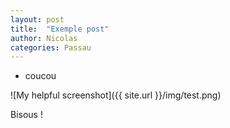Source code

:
 ```yaml
---
layout: post
title:  "Exemple post"
author: Nicolas
categories: Passau
---
```

* coucou

![My helpful screenshot]({{ site.url }}/img/test.png)

Bisous !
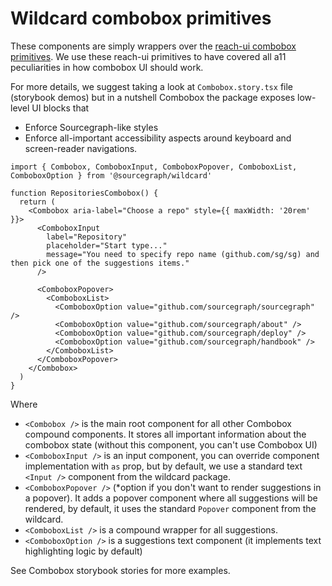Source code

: # Wildcard combobox primitives

These components are simply wrappers over the [reach-ui combobox primitives](https://reach.tech/combobox#comboboxpopover).
We use these reach-ui primitives to have covered all a11 peculiarities in how combobox UI should work.

For more details, we suggest taking a look at `Combobox.story.tsx` file (storybook demos) but in a nutshell Combobox
the package exposes low-level UI blocks that

- Enforce Sourcegraph-like styles
- Enforce all-important accessibility aspects around keyboard and screen-reader navigations.

```tsx
import { Combobox, ComboboxInput, ComboboxPopover, ComboboxList, ComboboxOption } from '@sourcegraph/wildcard'

function RepositoriesCombobox() {
  return (
    <Combobox aria-label="Choose a repo" style={{ maxWidth: '20rem' }}>
      <ComboboxInput
        label="Repository"
        placeholder="Start type..."
        message="You need to specify repo name (github.com/sg/sg) and then pick one of the suggestions items."
      />

      <ComboboxPopover>
        <ComboboxList>
          <ComboboxOption value="github.com/sourcegraph/sourcegraph" />
          <ComboboxOption value="github.com/sourcegraph/about" />
          <ComboboxOption value="github.com/sourcegraph/deploy" />
          <ComboboxOption value="github.com/sourcegraph/handbook" />
        </ComboboxList>
      </ComboboxPopover>
    </Combobox>
  )
}
```

Where

- `<Combobox />` is the main root component for all other Combobox compound components. It stores all important
  information about the combobox state (without this component, you can't use Combobox UI)
- `<ComboboxInput />` is an input component, you can override component implementation with `as` prop, but by
  default, we use a standard text `<Input />` component from the wildcard package.
- `<ComboboxPopover />` (\*option if you don't want to render suggestions in a popover). It adds a popover component where
  all suggestions will be rendered, by default, it uses the standard `Popover` component from the wildcard.
- `<ComboboxList />` is a compound wrapper for all suggestions.
- `<ComboboxOption />` is a suggestions text component (it implements text highlighting logic by default)

See Combobox storybook stories for more examples.
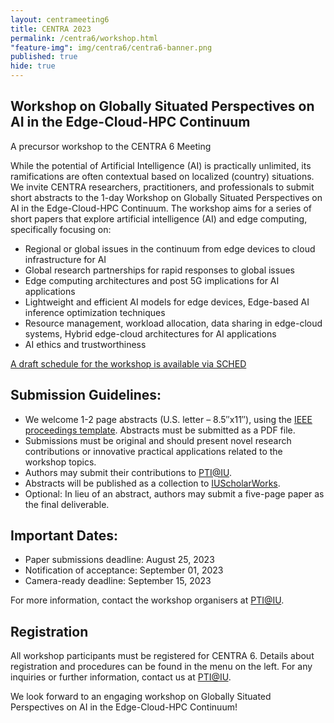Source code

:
 ```yaml
---
layout: centrameeting6
title: CENTRA 2023
permalink: /centra6/workshop.html
"feature-img": img/centra6/centra6-banner.png
published: true
hide: true
---
```


## Workshop on Globally Situated Perspectives on AI in the Edge-Cloud-HPC Continuum
A precursor workshop to the CENTRA 6 Meeting

While the potential of Artificial Intelligence (AI) is practically unlimited, its ramifications are often contextual based on localized (country) situations. We invite CENTRA researchers, practitioners, and professionals to submit short abstracts to the 1-day Workshop on Globally Situated Perspectives on AI in the Edge-Cloud-HPC Continuum. The workshop aims for a series of short papers that explore artificial intelligence (AI) and edge computing, specifically focusing on:
- Regional or global issues in the continuum from edge devices to cloud infrastructure for AI
- Global research partnerships for rapid responses to global issues
- Edge computing architectures and post 5G implications for AI applications
- Lightweight and efficient AI models for edge devices, Edge-based AI inference optimization techniques
- Resource management, workload allocation, data sharing in edge-cloud systems, Hybrid edge-cloud architectures for AI applications
- AI ethics and trustworthiness

[A draft schedule for the workshop is available via SCHED](https://centra6.sched.com/)

## Submission Guidelines:

- We welcome 1-2 page abstracts (U.S. letter – 8.5″x11″), using the [IEEE proceedings template](https://www.ieee.org/conferences/publishing/templates.html). Abstracts must be submitted as a PDF file.
- Submissions must be original and should present novel research contributions or innovative practical applications related to the workshop topics. 
- Authors may submit their contributions to [PTI@IU](mailto:pti@iu.edu).
- Abstracts will be published as a collection to [IUScholarWorks](https://scholarworks.iu.edu/dspace/).
- Optional: In lieu of an abstract, authors may submit a five-page paper as the final deliverable.

## Important Dates:

- Paper  submissions deadline: August 25, 2023
- Notification of acceptance: September 01, 2023
- Camera-ready deadline: September 15, 2023

For more information, contact the workshop organisers at [PTI@IU](mailto:pti@iu.edu).

## Registration

All workshop participants must be registered for CENTRA 6. Details about registration and procedures can be found in the menu on the left. For any inquiries or further information, contact us at [PTI@IU](mailto:pti@iu.edu).

We look forward to an engaging workshop on Globally Situated Perspectives on AI in the Edge-Cloud-HPC Continuum!

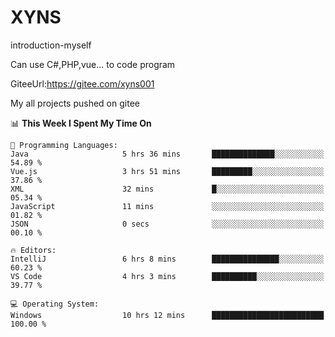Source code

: # XYNS
introduction-myself

Can use C#,PHP,vue... to code program

GiteeUrl:https://gitee.com/xyns001

My all projects pushed on gitee

<!--START_SECTION:waka-->
📊 **This Week I Spent My Time On** 

```text
💬 Programming Languages: 
Java                     5 hrs 36 mins       ██████████████░░░░░░░░░░░   54.89 % 
Vue.js                   3 hrs 51 mins       █████████░░░░░░░░░░░░░░░░   37.86 % 
XML                      32 mins             █░░░░░░░░░░░░░░░░░░░░░░░░   05.34 % 
JavaScript               11 mins             ░░░░░░░░░░░░░░░░░░░░░░░░░   01.82 % 
JSON                     0 secs              ░░░░░░░░░░░░░░░░░░░░░░░░░   00.10 % 

🔥 Editors: 
IntelliJ                 6 hrs 8 mins        ███████████████░░░░░░░░░░   60.23 % 
VS Code                  4 hrs 3 mins        ██████████░░░░░░░░░░░░░░░   39.77 % 

💻 Operating System: 
Windows                  10 hrs 12 mins      █████████████████████████   100.00 % 
```


<!--END_SECTION:waka-->

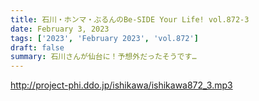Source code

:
 ```yaml
---
title: 石川・ホンマ・ぶるんのBe-SIDE Your Life! vol.872-3
date: February 3, 2023
tags: ['2023', 'February 2023', 'vol.872']
draft: false
summary: 石川さんが仙台に！予想外だったそうです…
---
```


http://project-phi.ddo.jp/ishikawa/ishikawa872_3.mp3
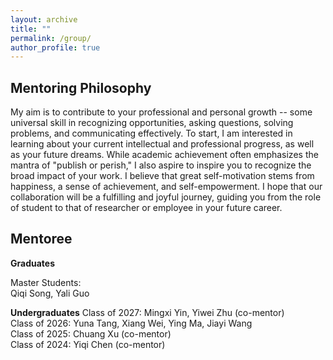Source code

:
 ```yaml
---
layout: archive
title: ""
permalink: /group/
author_profile: true
---
```


Mentoring Philosophy
-
My aim is to contribute to your professional and personal growth -- some universal skill in recognizing opportunities, asking questions, solving problems, and communicating effectively. To start, I am interested in learning about your current intellectual and professional progress, as well as your future dreams. While academic achievement often emphasizes the mantra of "publish or perish," I also aspire to inspire you to recognize the broad impact of your work. I believe that great self-motivation stems from happiness, a sense of achievement, and self-empowerment. I hope that our collaboration will be a fulfilling and joyful journey, guiding you from the role of student to that of researcher or employee in your future career.

Mentoree
-
**Graduates**

Master Students:\
Qiqi Song, Yali Guo

**Undergraduates**
Class of 2027: Mingxi Yin, Yiwei Zhu (co-mentor)\
Class of 2026: Yuna Tang, Xiang Wei, Ying Ma, Jiayi Wang\
Class of 2025: Chuang Xu (co-mentor)\
Class of 2024: Yiqi Chen (co-mentor)


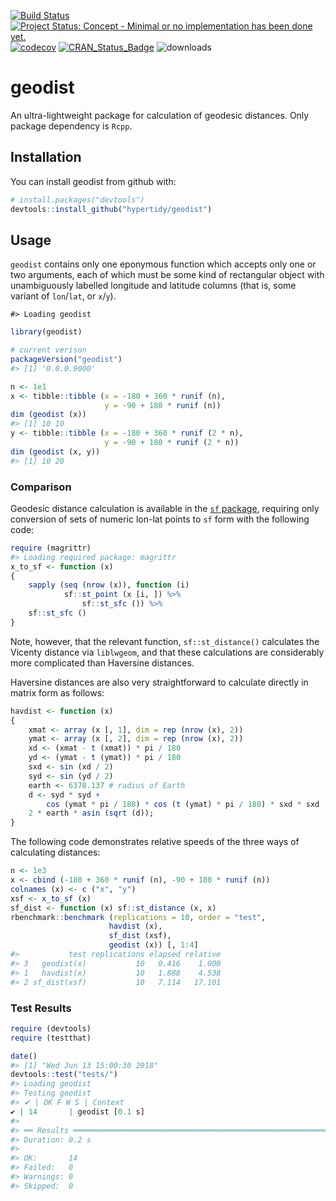 <!-- README.md is generated from README.Rmd. Please edit that file -->

[![Build
Status](https://travis-ci.org/hypertidy/geodist.svg)](https://travis-ci.org/hypertidy/geodist)
[![Project Status: Concept - Minimal or no implementation has been done
yet.](http://www.repostatus.org/badges/0.1.0/concept.svg)](http://www.repostatus.org/#concept)
[![codecov](https://codecov.io/gh/hypertidy/geodist/branch/master/graph/badge.svg)](https://codecov.io/gh/hypertidy/geodist)
[![CRAN\_Status\_Badge](http://www.r-pkg.org/badges/version/geodist)](http://cran.r-project.org/web/packages/geodist)
![downloads](http://cranlogs.r-pkg.org/badges/grand-total/geodist)

# geodist

An ultra-lightweight package for calculation of geodesic distances. Only
package dependency is `Rcpp`.

## Installation

You can install geodist from github with:

``` r
# install.packages("devtools")
devtools::install_github("hypertidy/geodist")
```

## Usage

`geodist` contains only one eponymous function which accepts only one or
two arguments, each of which must be some kind of rectangular object
with unambiguously labelled longitude and latitude columns (that is,
some variant of `lon`/`lat`, or `x`/`y`).

    #> Loading geodist

``` r
library(geodist)
```

``` r
# current verison
packageVersion("geodist")
#> [1] '0.0.0.9000'
```

``` r
n <- 1e1
x <- tibble::tibble (x = -180 + 360 * runif (n),
                     y = -90 + 180 * runif (n))
dim (geodist (x))
#> [1] 10 10
y <- tibble::tibble (x = -180 + 360 * runif (2 * n),
                     y = -90 + 180 * runif (2 * n))
dim (geodist (x, y))
#> [1] 10 20
```

### Comparison

Geodesic distance calculation is available in the [`sf`
package](https://cran.r-project.org/package=sf), requiring only
conversion of sets of numeric lon-lat points to `sf` form with the
following code:

``` r
require (magrittr)
#> Loading required package: magrittr
x_to_sf <- function (x)
{
    sapply (seq (nrow (x)), function (i)
            sf::st_point (x [i, ]) %>%
                sf::st_sfc ()) %>%
    sf::st_sfc ()
}
```

Note, however, that the relevant function, `sf::st_distance()`
calculates the Vicenty distance via `liblwgeom`, and that these
calculations are considerably more complicated than Haversine distances.

Haversine distances are also very straightforward to calculate directly
in matrix form as follows:

``` r
havdist <- function (x)
{
    xmat <- array (x [, 1], dim = rep (nrow (x), 2))
    ymat <- array (x [, 2], dim = rep (nrow (x), 2))
    xd <- (xmat - t (xmat)) * pi / 180
    yd <- (ymat - t (ymat)) * pi / 180
    sxd <- sin (xd / 2)
    syd <- sin (yd / 2)
    earth <- 6378.137 # radius of Earth
    d <- syd * syd +
        cos (ymat * pi / 180) * cos (t (ymat) * pi / 180) * sxd * sxd
    2 * earth * asin (sqrt (d));
}
```

The following code demonstrates relative speeds of the three ways of
calculating distances:

``` r
n <- 1e3
x <- cbind (-180 + 360 * runif (n), -90 + 180 * runif (n))
colnames (x) <- c ("x", "y")
xsf <- x_to_sf (x)
sf_dist <- function (x) sf::st_distance (x, x)
rbenchmark::benchmark (replications = 10, order = "test",
                      havdist (x),
                      sf_dist (xsf),
                      geodist (x)) [, 1:4]
#>           test replications elapsed relative
#> 3   geodist(x)           10   0.416    1.000
#> 1   havdist(x)           10   1.888    4.538
#> 2 sf_dist(xsf)           10   7.114   17.101
```

### Test Results

``` r
require (devtools)
require (testthat)
```

``` r
date()
#> [1] "Wed Jun 13 15:00:30 2018"
devtools::test("tests/")
#> Loading geodist
#> Testing geodist
#> ✔ | OK F W S | Context
✔ | 14       | geodist [0.1 s]
#> 
#> ══ Results ════════════════════════════════════════════════════════════════
#> Duration: 0.2 s
#> 
#> OK:       14
#> Failed:   0
#> Warnings: 0
#> Skipped:  0
```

-=-=-=-=-

• _Problem details_
Print the data above from its first line through the line that has "These components are", exactly and with nothing else, omitting pictures.

• _Written reply_
Source code

:
 ```yaml
---
layout: post
title:  "Exemple post"
author: Nicolas
categories: Passau
---
```

* coucou

![My helpful screenshot]({{ site.url }}/img/test.png)

Bisous !
Source code

: # Wildcard combobox primitives

These components are simply wrappers over the [reach-ui combobox primitives](https://reach.tech/combobox#comboboxpopover).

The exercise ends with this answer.